Silver (also known as Coho Salmon)
These are so named because of their silvery skin. The flesh is bright red and is slightly less “fishy” tasting that King/Chinook.
Pink (also known as Humpy or Humpback)
This is the most common salmon. The name humpback is from the hump they develop on their backs when they are spawning. The meat is light-colored and has low-fat content. Pink salmon is usually canned or smoked.
Chum (and Silverbrite, Keta, or Dog)
These are pale in color and tend to be smaller than other salmon. It is lower in fat and is sold canned or frozen in foreign markets. The name “dog” is not a reference to quality, but because this salmon has dog-like teeth.
And Lastly, Copper River
Why are these the most expensive, most sought-after, and (indisputably) the tastiest salmon on planet earth? Look at the photo above. The pale-hued package is chum salmon—with artificial color added. The bottom package is Copper River salmon. The salmon (and the photo) are not color enhanced in any way. That deep red color, meaty flesh, and outstanding flavor are the result of the fish storing fat reserves to fuel their 300-mile migration through icy cold glacial waters to spawn.
The Copper River in south-central Alaska is 290 miles long and drains an area of more than 24,000 square miles (about the size of the state of West Virginia).

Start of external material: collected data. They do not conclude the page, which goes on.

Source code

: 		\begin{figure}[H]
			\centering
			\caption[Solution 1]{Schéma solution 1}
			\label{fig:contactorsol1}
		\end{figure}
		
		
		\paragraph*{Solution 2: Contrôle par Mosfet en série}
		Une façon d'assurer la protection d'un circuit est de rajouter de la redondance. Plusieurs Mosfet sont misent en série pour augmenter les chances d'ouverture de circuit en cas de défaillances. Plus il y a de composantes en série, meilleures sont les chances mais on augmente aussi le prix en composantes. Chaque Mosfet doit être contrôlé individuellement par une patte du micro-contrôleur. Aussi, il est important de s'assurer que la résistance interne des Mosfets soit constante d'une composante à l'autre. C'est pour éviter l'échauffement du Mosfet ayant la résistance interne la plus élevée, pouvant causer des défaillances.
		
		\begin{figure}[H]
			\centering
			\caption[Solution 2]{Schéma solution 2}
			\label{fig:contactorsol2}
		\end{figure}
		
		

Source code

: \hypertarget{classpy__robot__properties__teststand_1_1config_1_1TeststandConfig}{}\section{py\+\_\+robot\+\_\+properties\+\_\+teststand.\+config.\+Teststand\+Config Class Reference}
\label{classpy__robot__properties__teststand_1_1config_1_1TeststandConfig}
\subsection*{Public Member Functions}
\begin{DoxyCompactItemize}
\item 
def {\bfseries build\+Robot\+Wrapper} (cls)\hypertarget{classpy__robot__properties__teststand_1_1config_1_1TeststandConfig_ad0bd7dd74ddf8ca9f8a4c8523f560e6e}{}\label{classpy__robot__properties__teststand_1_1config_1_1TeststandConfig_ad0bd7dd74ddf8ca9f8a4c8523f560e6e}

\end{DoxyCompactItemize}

I mentioned that Copper River salmon are actually three species. Here’s a table to show the season for each type and how they vary nutritionally.
King (20 lb. average)
Sockeye (6 lb. average)
Coho (12 lb. average)
Calories (per 7 oz. serving)
Sugar and Salt Substitutes, Part 1
What are your thoughts on the usage of salt and sugar substitutes? Certainly, some are ok to cook with and some not.

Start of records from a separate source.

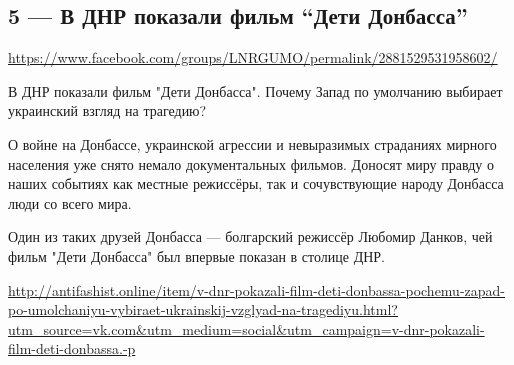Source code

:  
 
  
\clearpage
\subsection{5 --- В ДНР показали фильм ``Дети Донбасса''}
\label{sec:27_07_2020.fb.lnr.5}
\url{https://www.facebook.com/groups/LNRGUMO/permalink/2881529531958602/}
  
В ДНР показали фильм "Дети Донбасса". Почему Запад по умолчанию выбирает
украинский взгляд на трагедию?

О войне на Донбассе, украинской агрессии и невыразимых страданиях мирного
населения уже снято немало документальных фильмов. Доносят миру правду о наших
событиях как местные режиссёры, так и сочувствующие народу Донбасса люди со
всего мира.

Один из таких друзей Донбасса --- болгарский режиссёр Любомир Данков, чей фильм
"Дети Донбасса" был впервые показан в столице ДНР.

\url{http://antifashist.online/item/v-dnr-pokazali-film-deti-donbassa-pochemu-zapad-po-umolchaniyu-vybiraet-ukrainskij-vzglyad-na-tragediyu.html?utm_source=vk.com&utm_medium=social&utm_campaign=v-dnr-pokazali-film-deti-donbassa.-p}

Eric whether or not we use salt or sugar (the real deal) or substitutes is a matter of health and preference in our cooking. I hope that I don't offend my chef friends, but baking is more of a science and so substitutions used there require a tad more strategy, so let's look at cooking first.
Salt Substitutes in Cooking
There is no argument that the desire for sodium is an acquired taste. The first thing that nourishes us is mother's milk which is sweet. If we never tasted salt we wouldn't desire it but golly sakes it does taste good, doesn't it? It's addictive.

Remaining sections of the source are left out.